Real vs Parody Tweet Detection using Bi-Directional LSTM

Analyzing Political Parody in Social Media

This is the second blog of the series Analyzing Political Parody in Social Media paper implementation in the first blog we implemented linear baseline models to classify real vs parody tweets. In this blog, we implement the next level technique with is the Recurrent neural networks, to classify tweets using BiLSTM-Att. Implemented code with dataset uploaded on GitHub.

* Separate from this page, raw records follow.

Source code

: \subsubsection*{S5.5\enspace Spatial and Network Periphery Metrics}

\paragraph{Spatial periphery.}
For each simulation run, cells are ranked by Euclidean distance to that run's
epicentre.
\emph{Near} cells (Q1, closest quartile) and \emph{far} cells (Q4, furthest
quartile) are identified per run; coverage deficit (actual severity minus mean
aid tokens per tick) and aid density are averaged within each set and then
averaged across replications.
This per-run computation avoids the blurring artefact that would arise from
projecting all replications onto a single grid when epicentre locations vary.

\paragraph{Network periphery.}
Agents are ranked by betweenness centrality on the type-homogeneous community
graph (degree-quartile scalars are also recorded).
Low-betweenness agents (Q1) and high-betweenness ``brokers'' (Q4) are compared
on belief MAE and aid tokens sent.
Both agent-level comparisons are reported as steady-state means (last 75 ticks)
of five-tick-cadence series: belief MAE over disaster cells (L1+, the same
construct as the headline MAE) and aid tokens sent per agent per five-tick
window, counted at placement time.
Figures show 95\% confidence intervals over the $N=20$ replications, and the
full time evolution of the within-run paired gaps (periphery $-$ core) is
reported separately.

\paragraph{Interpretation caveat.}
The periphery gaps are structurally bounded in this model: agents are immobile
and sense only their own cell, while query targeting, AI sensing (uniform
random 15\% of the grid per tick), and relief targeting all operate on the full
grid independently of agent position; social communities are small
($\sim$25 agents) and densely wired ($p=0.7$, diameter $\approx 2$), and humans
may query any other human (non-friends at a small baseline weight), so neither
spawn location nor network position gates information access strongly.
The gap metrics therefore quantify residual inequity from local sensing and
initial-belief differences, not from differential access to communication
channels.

Bi-LSTM:(Bi-directional long short term memory):
Bidirectional recurrent neural networks(RNN) are really just putting two independent RNNs together. This structure allows the networks to have both backward and forward information about the sequence at every time step

Using bidirectional will run your inputs in two ways, one from past to future and one from future to past, and what differs this approach from unidirectional is that in the LSTM that runs backward you preserve information from the future and using the two hidden states combined you are able in any point in time to preserve information from both past and future.

I uploaded a dataset of training and testing related to 1st experiment which is person-based. if you want to get other experiments dataset, you have to email us at talharamzan.tr@gmail.com

All steps that we carried out in the previous blog for data cleaning and tokenization are the same, you can check the previous blog and code uploaded on GitHub.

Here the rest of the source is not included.